It did not fit in Oath of Gold, but it was a story I had to write, and it is, in a way, a connection to the new books…a sure sign that I was destined to write “paladin fallout” stories later on.

It took awhile to  put it up.  I  had to find the file (luckily converted earlier to an approximation of Word),  clear out the rest of the old WordStar coding from the converted file, fix some typos, realize I hadn’t found them all (webguru did, we both hope)…and then my webguru put it up this afternoon.

The original introductions to stories in Lunar Activity were my favorites–I got to write them, and I wasn’t rushed.  So here’s the original intro for “Those Who Walk in Darkness”….
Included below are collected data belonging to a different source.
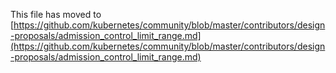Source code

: This file has moved to [https://github.com/kubernetes/community/blob/master/contributors/design-proposals/admission_control_limit_range.md](https://github.com/kubernetes/community/blob/master/contributors/design-proposals/admission_control_limit_range.md)
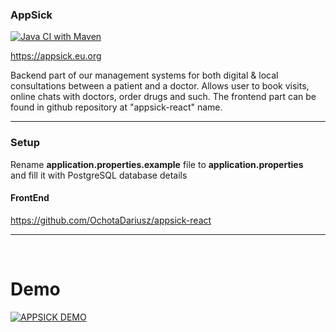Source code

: ### AppSick

[![Java CI with Maven](https://github.com/szopszop/appsick/actions/workflows/maven.yml/badge.svg)](https://github.com/szopszop/appsick/actions/workflows/maven.yml)

https://appsick.eu.org

Backend part of our management systems for both digital & local consultations between a patient and a doctor.  Allows user to book visits, online chats with doctors, order drugs and such. The frontend part can be found in github repository at "appsick-react" name.

<hr />

### Setup

Rename <b>application.properties.example</b> file to <b>application.properties</b> <br/>and fill it with PostgreSQL database details


#### FrontEnd

https://github.com/OchotaDariusz/appsick-react

<hr />
<br />

# Demo

[![APPSICK DEMO](https://img.youtube.com/vi/lisbaJT8LfU/0.jpg)](https://www.youtube.com/watch?v=lisbaJT8LfU)
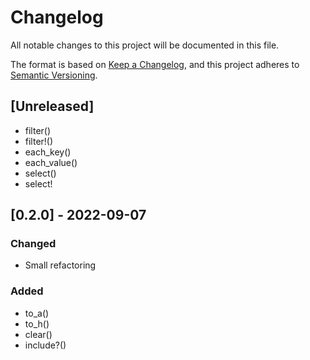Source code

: # Changelog

All notable changes to this project will be documented in this file.

The format is based on [Keep a Changelog](https://keepachangelog.com/en/1.0.0/),
and this project adheres to [Semantic Versioning](https://semver.org/spec/v2.0.0.html).

## [Unreleased]

* filter()
* filter!()
* each_key()
* each_value()
* select()
* select!

## [0.2.0] - 2022-09-07

### Changed

* Small refactoring

### Added

* to_a()
* to_h()
* clear()
* include?()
Fantasy, unlike science fiction, is expected to have weather.  It arises from the depths of the mind, those tectonic impacts when buried axioms clash and thrust new mountain ranges up to poke holes in the mind’s atmosphere, to change climate into stormy chaos, star-crowned.   Don’t be surprised when the mountain ranges, explored, show ancient fossils around every corner.  The mountains are new;  the rock itself is not.

Those who have read The Deed of Paksenarrion will recognize instantly which night a frightened boy wanders the streets of Vérella.  For the rest of you–be careful.  Some of these fossils have undergone extensive metamorphosis.

I hope you enjoy it.

25 Comments »

  • Comment by Virginia — September 24, 2010 @ 6:11 pm

    1

    I so enjoyed this story when I first read it in Lunar Activity. Thanks for putting it up on the web site. I appreciate the interplay of fear, justice and redemption. I’m sorry it didn’t work out for Oath of Gold; it always seemed to me to enrich the sense of change which Paks the Paladin created that night.
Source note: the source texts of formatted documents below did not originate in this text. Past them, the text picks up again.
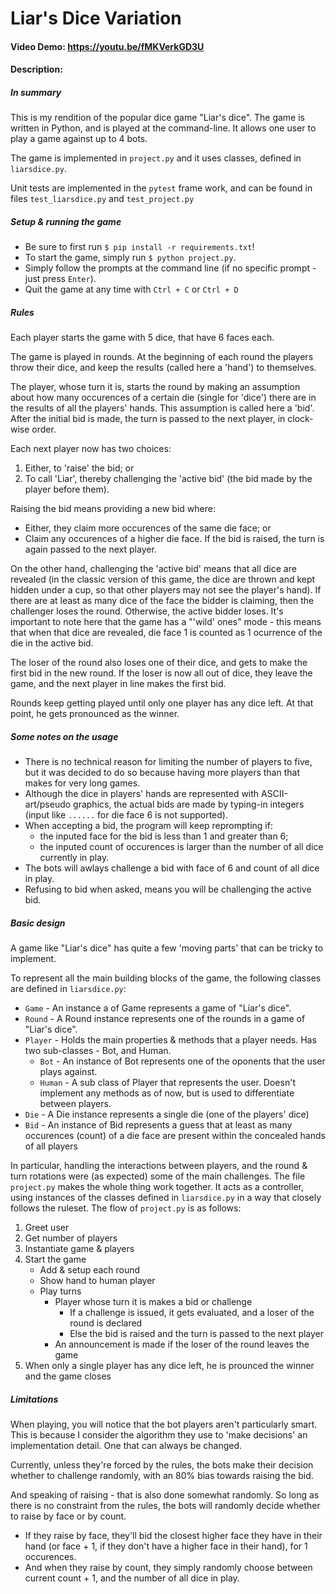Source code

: # Liar's Dice Variation
#### Video Demo: https://youtu.be/fMKVerkGD3U
#### Description:
##### In summary
This is my rendition of the popular dice game "Liar's dice".
The game is written in Python, and is played at the command-line. It allows one user to play a game against up to 4 bots.

The game is implemented in `project.py` and it uses classes, defined in `liarsdice.py`.

Unit tests are implemented in the `pytest` frame work, and can be found in files `test_liarsdice.py` and `test_project.py`
##### Setup & running the game
- Be sure to first run `$ pip install -r requirements.txt`!
- To start the game, simply run `$ python project.py`.
- Simply follow the prompts at the command line (if no specific prompt - just press `Enter`).
- Quit the game at any time with `Ctrl + C` or `Ctrl + D`
##### Rules
Each player starts the game with 5 dice, that have 6 faces each.

The game is played in rounds. At the beginning of each round the players throw their dice, and keep the results (called here a 'hand') to themselves.

The player, whose turn it is, starts the round by making an assumption about how many occurences of a certain die (single for 'dice') there are in the results of all the players' hands. This assumption is called here a 'bid'. After the initial bid is made, the turn is passed to the next player, in clock-wise order.

Each next player now has two choices:
1. Either, to 'raise' the bid; or
2. To call 'Liar', thereby challenging the 'active bid' (the bid made by the player before them).

Raising the bid means providing a new bid where:
- Either, they claim more occurences of the same die face; or
- Claim any occurences of a higher die face.
If the bid is raised, the turn is again passed to the next player.

On the other hand, challenging the 'active bid' means that all dice are revealed (in the classic version of this game, the dice are thrown and kept hidden under a cup, so that other players may not see the player's hand). If there are at least as many dice of the face the bidder is claiming, then the challenger loses the round. Otherwise, the active bidder loses. It's important to note here that the game has a "'wild' ones" mode - this means that when that dice are revealed, die face 1 is counted as 1 ocurrence of the die in the active bid.

The loser of the round also loses one of their dice, and gets to make the first bid in the new round. If the loser is now all out of dice, they leave the game, and the next player in line makes the first bid.

Rounds keep getting played until only one player has any dice left. At that point, he gets pronounced as the winner.
##### Some notes on the usage
- There is no technical reason for limiting the number of players to five, but it was decided to do so because having more players than that makes for very long games.
- Although the dice in players' hands are represented with ASCII-art/pseudo graphics, the actual bids are made by typing-in integers (input like `......` for die face 6 is not supported).
- When accepting a bid, the program will keep reprompting if:
    - the inputed face for the bid is less than 1 and greater than 6;
    - the inputed count of occurences is larger than the number of all dice currently in play.
- The bots will awlays challenge a bid with face of 6 and count of all dice in play.
- Refusing to bid when asked, means you will be challenging the active bid.
##### Basic design
A game like "Liar's dice" has quite a few 'moving parts' that can be tricky to implement.

To represent all the main building blocks of the game, the following classes are defined in `liarsdice.py`:
- `Game` - An instance a of Game represents a game of "Liar's dice".
- `Round` - A Round instance represents one of the rounds in a game of "Liar's dice".
- `Player` - Holds the main properties & methods that a player needs. Has two sub-classes - Bot, and Human.
    - `Bot` - An instance of Bot represents one of the oponents that the user plays against.
    - `Human` - A sub class of Player that represents the user. Doesn't implement any methods as of now, but is used to differentiate between players.
- `Die` - A Die instance represents a single die (one of the players' dice)
- `Bid` - An instance of Bid represents a guess that at least as many occurences (count) of a die face are present within the concealed hands of all players

In particular, handling the interactions between players, and the round & turn rotations were (as expected) some of the main challenges.
The file `project.py` makes the whole thing work together. It acts as a controller, using instances of the classes defined in `liarsdice.py` in a way that closely follows the ruleset. The flow of `project.py` is as follows:
1. Greet user
2. Get number of players
3. Instantiate game & players
4. Start the game
    - Add & setup each round
    - Show hand to human player
    - Play turns
        - Player whose turn it is makes a bid or challenge
            - If a challenge is issued, it gets evaluated, and a loser of the round is declared
            - Else the bid is raised and the turn is passed to the next player
        - An announcement is made if the loser of the round leaves the game
5. When only a single player has any dice left, he is prounced the winner and the game closes
##### Limitations
When playing, you will notice that the bot players aren't particularly smart. This is because I consider the algorithm they use to 'make decisions' an implementation detail. One that can always be changed.

Currently, unless they're forced by the rules, the bots make their decision whether to challenge randomly, with an 80% bias towards raising the bid.

And speaking of raising - that is also done somewhat randomly. So long as there is no constraint from the rules, the bots will randomly decide whether to raise by face or by count.
- If they raise by face, they'll bid the closest higher face they have in their hand (or face + 1, if they don't have a higher face in their hand), for 1 occurences.
- And when they raise by count, they simply randomly choose between current count + 1, and the number of all dice in play.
  • Comment by elizabeth — September 24, 2010 @ 6:30 pm

    2

    I’m so glad you like it.

    There were several practical reasons why it didn’t fit, length being one of them, and POV integrity another. By the time I was writing Oath of Gold, I knew that the whole long story would have to be cut in chunks to have a chance at publication. This last book was the longest of the three, originally, and it had about 10,000 words (I think it was) cut out of it between submission and publication. So it would have been cut if the editor had ever seen it, for the same reason that I didn’t include it in the manuscript sent to my agent.
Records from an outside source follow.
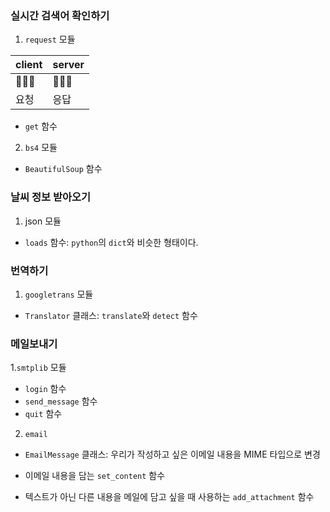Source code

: ### 실시간 검색어 확인하기

1. `request` 모듈

| client | server |
|------|---|
|🧑🏻‍💻|🧑🏻‍🍳|
|요청|응답|
- `get` 함수

2. `bs4` 모듈
- `BeautifulSoup` 함수


### 날씨 정보 받아오기
1. json 모듈
- `loads` 함수: `python`의 `dict`와 비슷한 형태이다.

### 번역하기
1. `googletrans` 모듈
- `Translator` 클래스: `translate`와 `detect` 함수

### 메일보내기
1.`smtplib` 모듈
- `login` 함수
- `send_message` 함수
- `quit` 함수

2. `email`
- `EmailMessage` 클래스: 우리가 작성하고 싶은 이메일 내용을 MIME 타입으로 변경
- 이메일 내용을 담는 `set_content` 함수


- 텍스트가 아닌 다른 내용을 메일에 담고 싶을 때 사용하는 `add_attachment` 함수
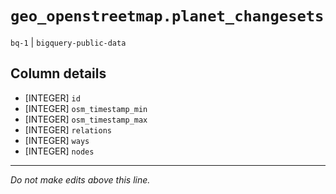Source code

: # `geo_openstreetmap.planet_changesets`
`bq-1` | `bigquery-public-data`

## Column details
* [INTEGER]   `id`
* [INTEGER]   `osm_timestamp_min`
* [INTEGER]   `osm_timestamp_max`
* [INTEGER]   `relations`
* [INTEGER]   `ways`
* [INTEGER]   `nodes`

-------------------------------------------------------------------------------
*Do not make edits above this line.*
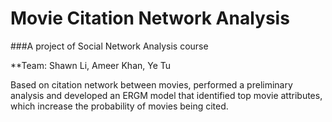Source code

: # Movie Citation Network Analysis

###A project of Social Network Analysis course

**Team: Shawn Li, Ameer Khan, Ye Tu

Based on citation network between movies, performed a preliminary analysis and developed an ERGM model that identified top movie attributes, which increase the probability of movies being cited.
    In addition, the Deed is very largely in Paks’s POV, and I recognized that the intrusion of nearly 9000 words in another POV, at that critical, high-tension point in the story, could be a massive transition jolt for readers. I kept wanting to shove it in, but it just did not fit. And at that point (early through mid-’80s) I did not have experience in handling multiple POVs anyway.

    It does, as you say, enrich the sense of change, but the real reason I wrote it was to find out what happened to that little boy, last seen (by me, in writing) in the horror of that chamber. There were other Paks side-stories–when I just had to know more about another character–but the digital age has dealt unkindly with them. Software and hardware have both changed, while I was busy writing new books, and though I tried, at some point they were left behind. This one, however, is I think the most important.


  • Comment by Adam Baker — September 24, 2010 @ 7:02 pm

    3

    Im glad to see this one being put up, its definitely an excellent addition to the Paks world.

    Im proud to say that I have a copy of Lunar Activity in my collection, and I just read it a few weeks ago. All of the stories in it are excellent.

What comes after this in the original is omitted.